Come l’Eurostat mercoledì, anche l’Istat con il suo ultimo rapporto, presentato nei giorni scorsi, ha proposto dati positivi, anche se debolmente, sul 'mercato del lavoro'.

Il che è di conforto. Ma molte questioni attendono di essere affrontate con maggiore decisione per tentare di rendere la tendenza più solida e qualitativamente sostenibile. Innanzitutto le disuguaglianze sociali. I dati Istat hanno confermato la scomparsa delle classi sociali tradizionali, la disarticolazione della società sulla base di diversi posizionamenti legati al reddito e ai consumi, l’accentuarsi delle disparità e la debolezza delle fasce di età più giovani. Il procedere della ripresa economica, benché debole soprattutto in Italia, e l’aumento dell’occupazione sono infatti accompagnati dall’aumento del precariato – soprattutto dopo la fine degli incentivi alle assunzioni del 2015 e 2016 –, e dalle crescenti difficoltà economiche delle famiglie giovani, dei giovanissimi, delle donne e degli stranieri.
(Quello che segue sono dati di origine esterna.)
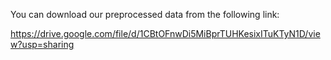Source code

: You can download our preprocessed data from the following link:

https://drive.google.com/file/d/1CBtOFnwDi5MiBprTUHKesixITuKTyN1D/view?usp=sharing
Per quanto riguarda il contesto più generale, poi, non si può non cogliere il collegamento con lo stallo cronico della natalità, l’invecchiamento della popolazione, l’aumento della solitudine reale e percepita e delle persone che vivono sole, quello delle forme di dipendenza, nonché i fenomeni di estraniamento sociale e di perdita di fiducia nella vita. Per cui viene da considerare che dietro agli aspetti quantitativi si celano evidentemente altre importanti dinamiche qualitativamente significative, e che sono spesso all'origine di alcune contraddizioni – ad esempio tra ripresa economica e disagio sociale e lavorativo. Ancora, troppo poco si analizzano alcuni fenomeni solo apparentemente marginali. Ad esempio il lavoro irregolare e nero, per nulla in calo: un tipo di occupazione a volte del tutto nascosta, in altri casi mascherata da precariato, con cui molti giovani, molte donne e molti stranieri sono costretti a convivere; un’occupazione che permette di sopravvivere, ma che lede la fiducia nelle regole della società. O l’impegno nel volontariato profuso da moltissime donne, ma anche da moltissimi giovani (almeno tanti quanti i Neet secondo le stime ufficiali), che costituisce per certi versi un’occupazione surrettizia, ma per altri un aiuto importante per i soggetti più deboli (poveri, malati, anziani soli, ecc.) e una sorta di welfare autogestito.

O ancora la realtà dell’autoimprenditorialità, soprattutto giovanile, che pur tra tante difficoltà continua a svilupparsi soprattutto tra i giovani stranieri. Questi ed altri elementi, che sarebbe possibile citare, completano il quadro generale del lavoro, si collegano ai fenomeni di solitudine e individualismo, e al tempo stesso spiegano la relativa tenuta del tessuto sociale e segnalano la presenza di fermenti di vitalità che andrebbero portati alla luce con maggiore decisione. Per quanto riguarda gli orientamenti e le prospettive future, il composito quadro sociale che deriva da una analisi più articolata della realtà, rimanda alla necessità di attuare strategie di sviluppo più attente, che si pongano il problema della defiscalizzazione delle attività lavorative devastate dal lavoro nero ma anche la messa in campo di maggiori investimenti e supporti tecnici per le nuove idee imprenditoriali; il rafforzamento delle azioni di lotta allo sfruttamento, ma anche una maggiore attenzione per la qualità di alcuni processi sociali innovativi; la scarsa partecipazione dei giovani alla formazione scolastica e universitaria superiore (che costituisce uno dei fattori alla base dell’alta incidenza della inattività giovanile in Italia), ma anche una migliore distribuzione dei carichi lavorativi, oggi fortemente squilibrati (è noto che in Italia chi lavora, lavora di più che in altri contesti).

Si tratta di tematiche decisamente complesse, ed è evidente che solo interconnettendo diversi piani di analisi – quantitativi e qualitativi, economici e sociali, culturali e produttivi –, e avviando una revisione in senso globale e integrato delle diverse politiche accanto a un lavoro paziente di apertura e consultazione con le rappresentanze di tante 'minoranze dimenticate', si potrà tentare di rendere concreta l’idea di una innovazione umanisticamente valida e di una nuova economia sostenibile e circolare, centrata cioè sulla valorizzazione di tutte le forze vitali in collegamento tra loro.